Using an O-acetyltransferase-overexpressing strain Salmonella typhimurium NM2009 we measured the activities for metabolic activation of several carcinogenic arylamines to genotoxic products by rat liver microsomal cytochrome P-450 enzymes, and compared them with the activities obtained in the original tester strain Salmonella typhimurium TA1535/pSK1002 or the O-acetyltransferase-defective strain Salmonella typhimurium NM2000. Since all of the tester strains had introduced the umuC'-'lacZ gene, we could detect the genotoxic activities by measuring bacterial beta-galactosidase activity resulting from the DNA damage. In the O-acetyltransferase-defective strain NM2000 most of the arylamines tested showed weak responses in inducing umu gene expression after metabolic activation by liver microsomes.

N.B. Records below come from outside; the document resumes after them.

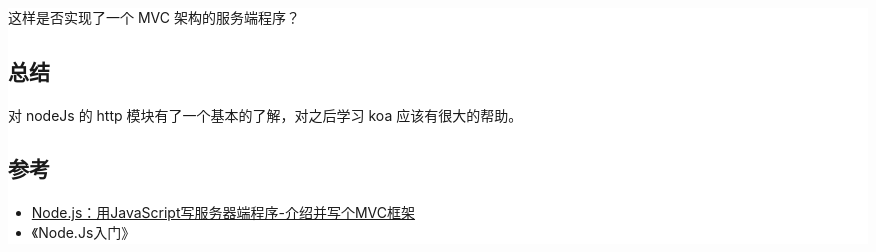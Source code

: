 
这样是否实现了一个 MVC 架构的服务端程序？




## 总结

对 nodeJs 的 http 模块有了一个基本的了解，对之后学习 koa 应该有很大的帮助。






## 参考
- [Node.js：用JavaScript写服务器端程序-介绍并写个MVC框架](http://www.cnblogs.com/QLeelulu/archive/2011/01/28/nodejs_into_and_n2mvc.html)
- 《Node.Js入门》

The strain NM2009, on the other hand, was found to be highly sensitive towards a variety of aromatic amines, and these activities were greater than those seen in the original tester strain S. typhimurium TA1535/pSK1002. The chemicals which marked responses in strain NM2009 include 2-aminoanthracene, 6-aminochrysene, 2-aminofluorene, 2-acetylaminofluorene, 3-methoxy-4-aminoazobenzene, O-aminoazotoluene, Glu-P-1, Trp-P-2, A alpha C, MeA alpha C, MeIQ, MeIQx and IQ. Of these procarcinogens tested MeIQ, MeIQx and IQ also showed strong cytotoxic effects in S. typhimurium NM2009 after metabolic activation by liver microsomes. Only PhIP was the substrate showing similar responses in strains TA1535/pSK1002 and NM2009. The results with the reconstituted monooxygenase system containing purified cytochrome P-450 enzymes support the above findings obtained with the liver microsomal enzyme system. Thus, the usefulness of the newly developed strain NM2009 for the detection of reactive metabolites of several carcinogenic aromatic amines after metabolism by the liver microsomal cytochrome P-450-linked monooxygenase system has been ascertained.